When I first started working on a biography of Steve Jobs, he told me: “I always thought of myself as a humanities person as a kid, but I liked electronics. Then I read something that one of my heroes, Edwin Land of Polaroid, said about the importance of people who could stand at the intersection of humanities and sciences, and I decided that’s what I wanted to do.”[iii]
It used to be common for creative people to stand at this intersection. Leonardo da Vinci was the exemplar, and his famous drawing of the Vitruvian Man became the symbol, of the connection between the humanities and the sciences. “Leonardo was both artist and scientist, because in his day there was no distinction,” writes science historian Arthur I. Miller in his forthcoming book, Colliding Worlds.
Part of his talent as both a scientist and humanist [Benjamin Franklin] was his facility as a clear writer, and he crafted the words we still use for electrical flow: positive and negative charges, battery, condenser, conductor.
Because he was a humanist, he looked for ways that his science could benefit society. He lamented to a friend that he was “chagrined” that the electricity experiments “have hitherto been able to discover nothing in the way of use to mankind.” [...]
Wouldn't Ben have been surprised, if he could have seen the world that surrounds us today ... the one powered by Electricity and the machines that help us think, learn, and organize ... survive.

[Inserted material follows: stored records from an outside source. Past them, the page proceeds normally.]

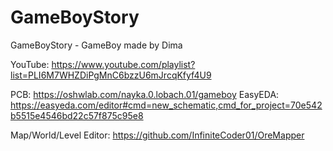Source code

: # GameBoyStory
 GameBoyStory - GameBoy made by Dima

YouTube: https://www.youtube.com/playlist?list=PLI6M7WHZDiPgMnC6bzzU6mJrcqKfyf4U9

PCB: https://oshwlab.com/nayka.0.lobach.01/gameboy
EasyEDA: https://easyeda.com/editor#cmd=new_schematic,cmd_for_project=70e542b5515e4546bd22c57f875c95e8

Map/World/Level Editor: https://github.com/InfiniteCoder01/OreMapper
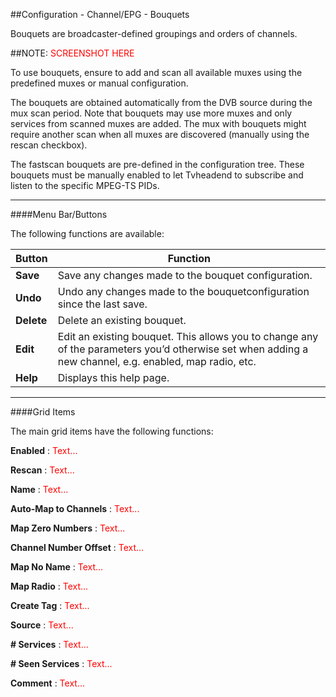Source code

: ##Configuration - Channel/EPG - Bouquets

Bouquets are broadcaster-defined groupings and orders of channels.

##NOTE: <font color=red>SCREENSHOT HERE</font>

To use bouquets, ensure to add and scan all available muxes using the
predefined muxes or manual configuration.

The bouquets are obtained automatically from the DVB source during the
mux scan period. Note that bouquets may use more muxes and only services
from scanned muxes are added. The mux with bouquets might require
another scan when all muxes are discovered (manually using the rescan
checkbox).

The fastscan bouquets are pre-defined in the configuration tree. These
bouquets must be manually enabled to let Tvheadend to subscribe and
listen to the specific MPEG-TS PIDs.

---

####Menu Bar/Buttons

The following functions are available:

Button            | Function
------------------|---------
**Save**          | Save any changes made to the bouquet configuration.
**Undo**          | Undo any changes made to the bouquetconfiguration since the last save.
**Delete**        | Delete an existing bouquet. 
**Edit**          | Edit an existing bouquet. This allows you to change any of the parameters you’d otherwise set when adding a new channel, e.g. enabled, map radio, etc.
**Help**          | Displays this help page. 

---

####Grid Items

The main grid items have the following functions:

**Enabled**
: <font color=red>Text...</font>

**Rescan**
: <font color=red>Text...</font>

**Name**
: <font color=red>Text...</font>

**Auto-Map to Channels**
: <font color=red>Text...</font>

**Map Zero Numbers**
: <font color=red>Text...</font>

**Channel Number Offset**
: <font color=red>Text...</font>

**Map No Name**
: <font color=red>Text...</font>

**Map Radio**
: <font color=red>Text...</font>

**Create Tag**
: <font color=red>Text...</font>

**Source**
: <font color=red>Text...</font>

**# Services**
: <font color=red>Text...</font>

**# Seen Services**
: <font color=red>Text...</font>

**Comment**
: <font color=red>Text...</font>
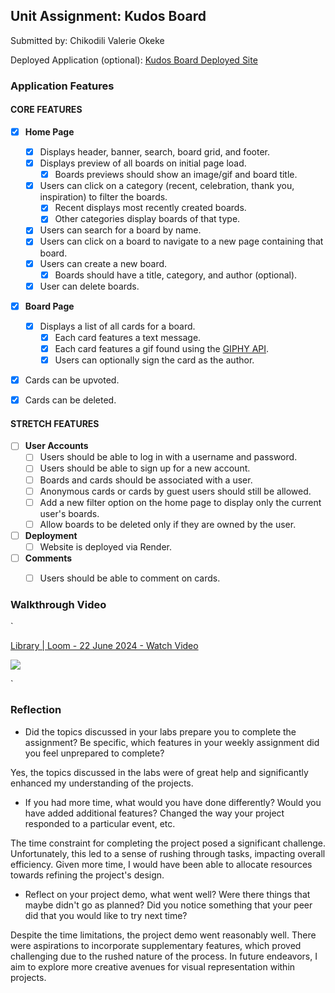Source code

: 
## Unit Assignment: Kudos Board

Submitted by: Chikodili Valerie Okeke

Deployed Application (optional): [Kudos Board Deployed Site](ADD_LINK_HERE)

### Application Features

#### CORE FEATURES

- [X] **Home Page**
  - [X] Displays header, banner, search, board grid, and footer.
  - [X] Displays preview of all boards on initial page load.
    - [X] Boards previews should show an image/gif and board title.
  - [X] Users can click on a category (recent, celebration, thank you, inspiration) to filter the boards.
    - [X] Recent displays most recently created boards.
    - [X] Other categories display boards of that type.
  - [X] Users can search for a board by name.
  - [X] Users can click on a board to navigate to a new page containing that board.
  - [X] Users can create a new board.
    - [X] Boards should have a title, category, and author (optional).
  - [X] User can delete boards.

- [X] **Board Page**
  - [X] Displays a list of all cards for a board.
    -  [X] Each card features a text message.
    -  [X] Each card features a gif found using the [GIPHY API](https://developers.giphy.com/docs/api/).
    -  [X] Users can optionally sign the card as the author.
-   [X] Cards can be upvoted.
-   [X] Cards can be deleted.


#### STRETCH FEATURES


- [ ] **User Accounts**
  - [ ] Users should be able to log in with a username and password.
  - [ ] Users should be able to sign up for a new account.
  - [ ]  Boards and cards should be associated with a user.
    - [ ]  Anonymous cards or cards by guest users should still be allowed.
  - [ ] Add a new filter option on the home page to display only the current user's boards.
  - [ ] Allow boards to be deleted only if they are owned by the user.
- [ ] **Deployment**
  - [ ] Website is deployed via Render.
- [ ] **Comments**
  - [ ] Users should be able to comment on cards.


### Walkthrough Video


`<div>
    <a href="https://www.loom.com/share/4faa6f24a74c4601870bd8eb85760036">
      <p>Library | Loom - 22 June 2024 - Watch Video</p>
    </a>
    <a href="https://www.loom.com/share/4faa6f24a74c4601870bd8eb85760036">
      <img style="max-width:300px;" src="https://cdn.loom.com/sessions/thumbnails/4faa6f24a74c4601870bd8eb85760036-with-play.gif">
    </a>
  </div>`

### Reflection

* Did the topics discussed in your labs prepare you to complete the assignment? Be specific, which features in your weekly assignment did you feel unprepared to complete?

Yes, the topics discussed in the labs were of great help and significantly enhanced my understanding of the projects.


* If you had more time, what would you have done differently? Would you have added additional features? Changed the way your project responded to a particular event, etc.

The time constraint for completing the project posed a significant challenge. Unfortunately, this led to a sense of rushing through tasks, impacting overall efficiency. Given more time, I would have been able to allocate resources towards refining the project's design.

* Reflect on your project demo, what went well? Were there things that maybe didn't go as planned? Did you notice something that your peer did that you would like to try next time?

Despite the time limitations, the project demo went reasonably well. There were aspirations to incorporate supplementary features, which proved challenging due to the rushed nature of the process. In future endeavors, I aim to explore more creative avenues for visual representation within projects.
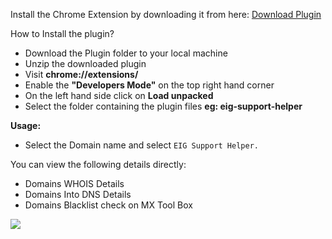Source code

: Install the Chrome Extension by downloading it from here: <a href="https://github.com/anthony-fdes/eig-support-helper/archive/master.zip">Download Plugin</a>

How to Install the plugin?

<ul>
	<li>Download the Plugin folder to your local machine</li>
	<li>Unzip the downloaded plugin</li>
	<li>Visit <b>chrome://extensions/ </b></li>
	<li>Enable the <b>"Developers Mode"</b> on the top right hand corner</li>
	<li>On the left hand side click on <b>Load unpacked</b></li>
	<li>Select the folder containing the plugin files <b>eg: eig-support-helper</b></li>
</ul>


<b>Usage:</b>

* Select the Domain name and select `EIG Support Helper.`

You can view the following details directly:

<ul>
	<li>Domains WHOIS Details</li>
	<li>Domains Into DNS Details</li>
	<li>Domains Blacklist check on MX Tool Box</li>
</ul>

<img src="https://i.imgur.com/X1Juc0K.png">
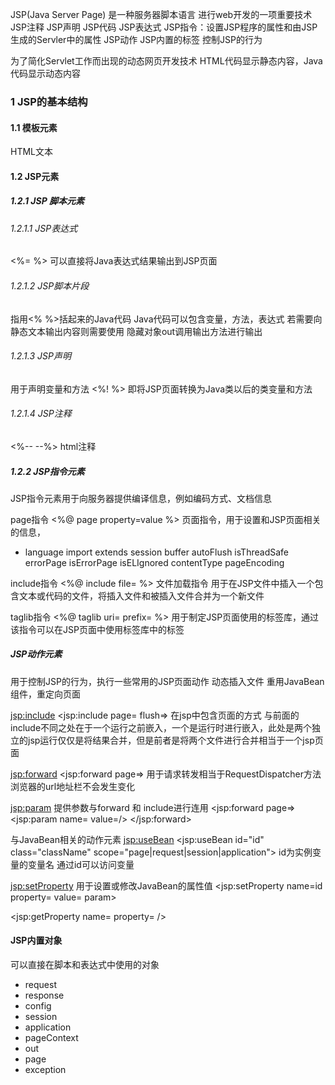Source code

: JSP(Java Server Page) 是一种服务器脚本语言 进行web开发的一项重要技术
JSP注释
JSP声明
JSP代码
JSP表达式
JSP指令：设置JSP程序的属性和由JSP生成的Servler中的属性
JSP动作
JSP内置的标签 控制JSP的行为

为了简化Servlet工作而出现的动态网页开发技术
HTML代码显示静态内容，Java代码显示动态内容

### 1 JSP的基本结构

#### 1.1 模板元素
HTML文本

#### 1.2 JSP元素
##### 1.2.1 JSP 脚本元素
###### 1.2.1.1 JSP表达式
<%= %>
可以直接将Java表达式结果输出到JSP页面

###### 1.2.1.2 JSP脚本片段
指用<% %>括起来的Java代码
Java代码可以包含变量，方法，表达式
若需要向静态文本输出内容则需要使用
隐藏对象out调用输出方法进行输出

###### 1.2.1.3 JSP声明
用于声明变量和方法
<%!  %>
即将JSP页面转换为Java类以后的类变量和方法

###### 1.2.1.4 JSP注释
<%--   --%>
html注释  <!-- -->


##### 1.2.2 JSP指令元素
JSP指令元素用于向服务器提供编译信息，例如编码方式、文档信息

page指令
<%@ page  property=value %>
页面指令，用于设置和JSP页面相关的信息，
- language  import  extends  session  buffer  autoFlush  isThreadSafe  errorPage  isErrorPage  isELIgnored  contentType  pageEncoding

include指令
<%@ include file= %>
文件加载指令  用于在JSP文件中插入一个包含文本或代码的文件，将插入文件和被插入文件合并为一个新文件


taglib指令
<%@ taglib uri= prefix= %>
用于制定JSP页面使用的标签库，通过该指令可以在JSP页面中使用标签库中的标签

##### JSP动作元素
用于控制JSP的行为，执行一些常用的JSP页面动作
动态插入文件  重用JavaBean组件，重定向页面

<jsp:include>
<jsp:include page= flush=>
在jsp中包含页面的方式
与前面的include不同之处在于一个运行之前嵌入，一个是运行时进行嵌入，此处是两个独立的jsp运行仅仅是将结果合并，但是前者是将两个文件进行合并相当于一个jsp页面

<jsp:forward>
<jsp:forward page=>
用于请求转发相当于RequestDispatcher方法
浏览器的url地址栏不会发生变化

<jsp:param>
提供参数与forward 和 include进行连用
<jsp:forward page=>
<jsp:param name= value=/>
</jsp:forward>


与JavaBean相关的动作元素
<jsp:useBean>
<jsp:useBean id="id" class="className" scope="page|request|session|application">
id为实例变量的变量名 通过id可以访问变量

<jsp:setProperty>
用于设置或修改JavaBean的属性值
<jsp:setProperty name=id property= value= param>

<jsp:getProperty name=  property=  />





#### JSP内置对象
可以直接在脚本和表达式中使用的对象
- request
- response
- config
- session
- application
- pageContext
- out
- page
- exception
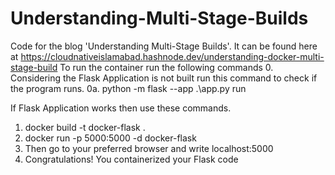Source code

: # Understanding-Multi-Stage-Builds
Code for the blog 'Understanding Multi-Stage Builds'. It can be found here at https://cloudnativeislamabad.hashnode.dev/understanding-docker-multi-stage-build
To run the container run the following commands
0.  Considering the Flask Application is not built run this command to check if the program runs.
0a. python -m flask --app .\app.py run

If Flask Application works then use these commands.
1.  docker build -t docker-flask .
2.  docker run -p 5000:5000 -d docker-flask
3.  Then go to your preferred browser and write localhost:5000 
4.  Congratulations! You containerized your Flask code 
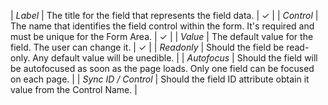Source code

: | *Label* | The title for the field that represents the field data. | &#x2713; |
| *Control* | The name that identifies the field control within the form. It's required and must be unique for the Form Area. | &#x2713; |
| *Value* | The default value for the field. The user can change it. | &#x2713; |
| *Readonly* | Should the field be read-only. Any default value will be unedible. |
| *Autofocus* | Should the field will be autofocused as soon as the page loads. Only one field can be focused on each page. |
| *Sync ID / Control* | Should the field ID attribute obtain it value from the Control Name. |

Vitruvian Man -- from Wikipedia
This image exemplifies the blend of art and science during the Renaissance and provides the perfect example of Leonardo's deep understanding of proportion. In addition, this picture represents a cornerstone of Leonardo's attempts to relate man to nature. Encyclopaedia Britannica online states, "Leonardo envisaged the great picture chart of the human body he had produced through his anatomical drawings and Vitruvian Man as a cosmografia del minor mondo (cosmography of the microcosm). He believed the workings of the human body to be an analogy for the workings of the universe."
The drawing itself is often used as an implied symbol of the essential symmetry of the human body, and by extension, of the universe as a whole.
Artist Leonardo da Vinci
Year c. 1490
Type Pen and ink with wash over metalpoint on paper
At the intersection of the Arts and Sciences ... we will find Invention, Creativity, and the solutions to so many human problems.
Science without Art is sterile.
Creativity without Science is futile.
Must be why we have two different halves to our brains ... wonder what lives there, between them ... at the intersection of those untapped domains?
Perhaps ... Inspiration, hope, and opportunity?